== Segment start ==
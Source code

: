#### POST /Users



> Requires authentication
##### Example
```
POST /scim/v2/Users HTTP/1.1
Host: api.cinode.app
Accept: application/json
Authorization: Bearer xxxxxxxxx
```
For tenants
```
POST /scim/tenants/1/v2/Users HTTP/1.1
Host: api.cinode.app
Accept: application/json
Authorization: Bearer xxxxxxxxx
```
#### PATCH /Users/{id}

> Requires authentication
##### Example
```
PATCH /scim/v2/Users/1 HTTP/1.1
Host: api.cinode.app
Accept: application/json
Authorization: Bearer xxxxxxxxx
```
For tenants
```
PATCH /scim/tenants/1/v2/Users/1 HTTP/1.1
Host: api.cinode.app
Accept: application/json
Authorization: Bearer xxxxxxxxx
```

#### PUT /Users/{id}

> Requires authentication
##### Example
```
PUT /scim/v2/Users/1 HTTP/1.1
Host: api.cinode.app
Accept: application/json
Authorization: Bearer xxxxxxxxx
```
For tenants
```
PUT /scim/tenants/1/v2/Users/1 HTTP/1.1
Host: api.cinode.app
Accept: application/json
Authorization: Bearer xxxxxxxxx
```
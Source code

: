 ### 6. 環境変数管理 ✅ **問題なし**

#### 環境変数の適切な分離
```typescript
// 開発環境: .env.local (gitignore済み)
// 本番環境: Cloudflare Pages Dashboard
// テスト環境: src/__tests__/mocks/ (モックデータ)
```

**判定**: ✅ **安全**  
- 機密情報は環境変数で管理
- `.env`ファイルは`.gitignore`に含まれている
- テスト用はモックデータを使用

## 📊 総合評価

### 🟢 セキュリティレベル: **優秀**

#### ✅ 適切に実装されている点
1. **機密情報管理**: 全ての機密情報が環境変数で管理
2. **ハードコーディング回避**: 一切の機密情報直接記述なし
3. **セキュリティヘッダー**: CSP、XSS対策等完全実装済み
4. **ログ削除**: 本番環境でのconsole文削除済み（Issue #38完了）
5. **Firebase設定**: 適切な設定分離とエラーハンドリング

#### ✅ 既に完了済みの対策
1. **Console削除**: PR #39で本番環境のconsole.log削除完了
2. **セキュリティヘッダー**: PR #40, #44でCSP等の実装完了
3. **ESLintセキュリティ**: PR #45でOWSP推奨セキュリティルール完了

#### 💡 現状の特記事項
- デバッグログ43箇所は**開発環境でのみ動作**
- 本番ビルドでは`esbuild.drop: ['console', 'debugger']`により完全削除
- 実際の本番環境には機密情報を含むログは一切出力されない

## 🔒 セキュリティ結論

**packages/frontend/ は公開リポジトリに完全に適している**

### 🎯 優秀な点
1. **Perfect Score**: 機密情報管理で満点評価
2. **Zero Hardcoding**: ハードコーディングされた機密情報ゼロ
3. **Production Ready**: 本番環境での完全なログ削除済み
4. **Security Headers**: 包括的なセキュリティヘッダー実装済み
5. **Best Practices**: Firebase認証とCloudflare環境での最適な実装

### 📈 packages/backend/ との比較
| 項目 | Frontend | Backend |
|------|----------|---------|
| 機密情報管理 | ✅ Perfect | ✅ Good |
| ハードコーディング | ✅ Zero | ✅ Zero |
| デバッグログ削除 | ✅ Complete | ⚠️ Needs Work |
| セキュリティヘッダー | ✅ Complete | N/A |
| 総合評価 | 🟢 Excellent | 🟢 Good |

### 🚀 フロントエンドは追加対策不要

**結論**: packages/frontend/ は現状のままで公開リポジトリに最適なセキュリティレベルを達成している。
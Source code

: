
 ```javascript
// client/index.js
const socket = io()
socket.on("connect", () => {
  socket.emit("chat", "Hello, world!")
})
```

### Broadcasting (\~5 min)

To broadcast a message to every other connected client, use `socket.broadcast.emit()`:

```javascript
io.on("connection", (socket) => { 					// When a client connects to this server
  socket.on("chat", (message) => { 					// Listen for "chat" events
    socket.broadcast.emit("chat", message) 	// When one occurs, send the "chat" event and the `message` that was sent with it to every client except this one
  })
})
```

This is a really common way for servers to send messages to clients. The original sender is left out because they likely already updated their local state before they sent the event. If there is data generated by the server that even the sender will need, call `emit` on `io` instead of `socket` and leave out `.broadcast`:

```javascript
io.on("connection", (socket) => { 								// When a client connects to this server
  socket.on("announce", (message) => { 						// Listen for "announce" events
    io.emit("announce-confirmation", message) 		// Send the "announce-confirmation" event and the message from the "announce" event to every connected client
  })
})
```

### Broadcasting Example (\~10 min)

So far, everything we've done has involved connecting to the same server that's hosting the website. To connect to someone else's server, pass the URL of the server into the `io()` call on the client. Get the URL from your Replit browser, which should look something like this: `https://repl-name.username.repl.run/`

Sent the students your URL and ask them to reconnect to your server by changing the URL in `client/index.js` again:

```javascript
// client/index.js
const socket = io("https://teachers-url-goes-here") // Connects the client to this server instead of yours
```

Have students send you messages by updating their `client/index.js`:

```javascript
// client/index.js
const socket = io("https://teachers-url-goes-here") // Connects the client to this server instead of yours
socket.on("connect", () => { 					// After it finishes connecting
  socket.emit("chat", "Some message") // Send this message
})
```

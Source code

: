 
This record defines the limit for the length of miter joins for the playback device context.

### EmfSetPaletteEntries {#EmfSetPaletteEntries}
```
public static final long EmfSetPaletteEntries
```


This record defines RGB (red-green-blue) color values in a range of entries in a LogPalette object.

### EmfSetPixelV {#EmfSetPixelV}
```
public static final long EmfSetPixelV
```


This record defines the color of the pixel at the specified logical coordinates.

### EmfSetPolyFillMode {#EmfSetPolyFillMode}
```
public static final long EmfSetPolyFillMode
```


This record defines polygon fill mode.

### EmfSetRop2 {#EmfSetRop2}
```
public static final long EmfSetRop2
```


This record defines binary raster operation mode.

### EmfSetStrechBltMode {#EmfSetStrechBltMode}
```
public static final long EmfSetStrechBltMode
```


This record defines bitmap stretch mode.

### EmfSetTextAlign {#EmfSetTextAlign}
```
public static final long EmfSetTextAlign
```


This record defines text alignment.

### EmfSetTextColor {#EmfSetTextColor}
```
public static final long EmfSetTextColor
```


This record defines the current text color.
== Segment end ==
(What you need to do) The entire set of entries, and nothing else, should be set down exactly.

(Exercise solution)
Source code

:#### POST /Users



> Requires authentication
##### Example
```
POST /scim/v2/Users HTTP/1.1
Host: api.cinode.app
Accept: application/json
Authorization: Bearer xxxxxxxxx
```
For tenants
```
POST /scim/tenants/1/v2/Users HTTP/1.1
Host: api.cinode.app
Accept: application/json
Authorization: Bearer xxxxxxxxx
```
#### PATCH /Users/{id}

> Requires authentication
##### Example
```
PATCH /scim/v2/Users/1 HTTP/1.1
Host: api.cinode.app
Accept: application/json
Authorization: Bearer xxxxxxxxx
```
For tenants
```
PATCH /scim/tenants/1/v2/Users/1 HTTP/1.1
Host: api.cinode.app
Accept: application/json
Authorization: Bearer xxxxxxxxx
```

#### PUT /Users/{id}

> Requires authentication
##### Example
```
PUT /scim/v2/Users/1 HTTP/1.1
Host: api.cinode.app
Accept: application/json
Authorization: Bearer xxxxxxxxx
```
For tenants
```
PUT /scim/tenants/1/v2/Users/1 HTTP/1.1
Host: api.cinode.app
Accept: application/json
Authorization: Bearer xxxxxxxxx
```
Source code

: ### 6. 環境変数管理 ✅ **問題なし**

#### 環境変数の適切な分離
```typescript
// 開発環境: .env.local (gitignore済み)
// 本番環境: Cloudflare Pages Dashboard
// テスト環境: src/__tests__/mocks/ (モックデータ)
```

**判定**: ✅ **安全**  
- 機密情報は環境変数で管理
- `.env`ファイルは`.gitignore`に含まれている
- テスト用はモックデータを使用

## 📊 総合評価

### 🟢 セキュリティレベル: **優秀**

#### ✅ 適切に実装されている点
1. **機密情報管理**: 全ての機密情報が環境変数で管理
2. **ハードコーディング回避**: 一切の機密情報直接記述なし
3. **セキュリティヘッダー**: CSP、XSS対策等完全実装済み
4. **ログ削除**: 本番環境でのconsole文削除済み（Issue #38完了）
5. **Firebase設定**: 適切な設定分離とエラーハンドリング

#### ✅ 既に完了済みの対策
1. **Console削除**: PR #39で本番環境のconsole.log削除完了
2. **セキュリティヘッダー**: PR #40, #44でCSP等の実装完了
3. **ESLintセキュリティ**: PR #45でOWSP推奨セキュリティルール完了

#### 💡 現状の特記事項
- デバッグログ43箇所は**開発環境でのみ動作**
- 本番ビルドでは`esbuild.drop: ['console', 'debugger']`により完全削除
- 実際の本番環境には機密情報を含むログは一切出力されない

## 🔒 セキュリティ結論

**packages/frontend/ は公開リポジトリに完全に適している**

### 🎯 優秀な点
1. **Perfect Score**: 機密情報管理で満点評価
2. **Zero Hardcoding**: ハードコーディングされた機密情報ゼロ
3. **Production Ready**: 本番環境での完全なログ削除済み
4. **Security Headers**: 包括的なセキュリティヘッダー実装済み
5. **Best Practices**: Firebase認証とCloudflare環境での最適な実装

### 📈 packages/backend/ との比較
| 項目 | Frontend | Backend |
|------|----------|---------|
| 機密情報管理 | ✅ Perfect | ✅ Good |
| ハードコーディング | ✅ Zero | ✅ Zero |
| デバッグログ削除 | ✅ Complete | ⚠️ Needs Work |
| セキュリティヘッダー | ✅ Complete | N/A |
| 総合評価 | 🟢 Excellent | 🟢 Good |

### 🚀 フロントエンドは追加対策不要

**結論**: packages/frontend/ は現状のままで公開リポジトリに最適なセキュリティレベルを達成している。
Source code

:
 ```javascript
// client/index.js
const socket = io()
socket.on("connect", () => {
  socket.emit("chat", "Hello, world!")
})
```

### Broadcasting (\~5 min)

To broadcast a message to every other connected client, use `socket.broadcast.emit()`:

```javascript
io.on("connection", (socket) => { 					// When a client connects to this server
  socket.on("chat", (message) => { 					// Listen for "chat" events
    socket.broadcast.emit("chat", message) 	// When one occurs, send the "chat" event and the `message` that was sent with it to every client except this one
  })
})
```

This is a really common way for servers to send messages to clients. The original sender is left out because they likely already updated their local state before they sent the event. If there is data generated by the server that even the sender will need, call `emit` on `io` instead of `socket` and leave out `.broadcast`:

```javascript
io.on("connection", (socket) => { 								// When a client connects to this server
  socket.on("announce", (message) => { 						// Listen for "announce" events
    io.emit("announce-confirmation", message) 		// Send the "announce-confirmation" event and the message from the "announce" event to every connected client
  })
})
```

### Broadcasting Example (\~10 min)

So far, everything we've done has involved connecting to the same server that's hosting the website. To connect to someone else's server, pass the URL of the server into the `io()` call on the client. Get the URL from your Replit browser, which should look something like this: `https://repl-name.username.repl.run/`

Sent the students your URL and ask them to reconnect to your server by changing the URL in `client/index.js` again:

```javascript
// client/index.js
const socket = io("https://teachers-url-goes-here") // Connects the client to this server instead of yours
```

Have students send you messages by updating their `client/index.js`:

```javascript
// client/index.js
const socket = io("https://teachers-url-goes-here") // Connects the client to this server instead of yours
socket.on("connect", () => { 					// After it finishes connecting
  socket.emit("chat", "Some message") // Send this message
})
```

Source code

: 
This record defines the limit for the length of miter joins for the playback device context.

### EmfSetPaletteEntries {#EmfSetPaletteEntries}
```
public static final long EmfSetPaletteEntries
```


This record defines RGB (red-green-blue) color values in a range of entries in a LogPalette object.

### EmfSetPixelV {#EmfSetPixelV}
```
public static final long EmfSetPixelV
```


This record defines the color of the pixel at the specified logical coordinates.

### EmfSetPolyFillMode {#EmfSetPolyFillMode}
```
public static final long EmfSetPolyFillMode
```


This record defines polygon fill mode.

### EmfSetRop2 {#EmfSetRop2}
```
public static final long EmfSetRop2
```


This record defines binary raster operation mode.

### EmfSetStrechBltMode {#EmfSetStrechBltMode}
```
public static final long EmfSetStrechBltMode
```


This record defines bitmap stretch mode.

### EmfSetTextAlign {#EmfSetTextAlign}
```
public static final long EmfSetTextAlign
```


This record defines text alignment.

### EmfSetTextColor {#EmfSetTextColor}
```
public static final long EmfSetTextColor
```


This record defines the current text color.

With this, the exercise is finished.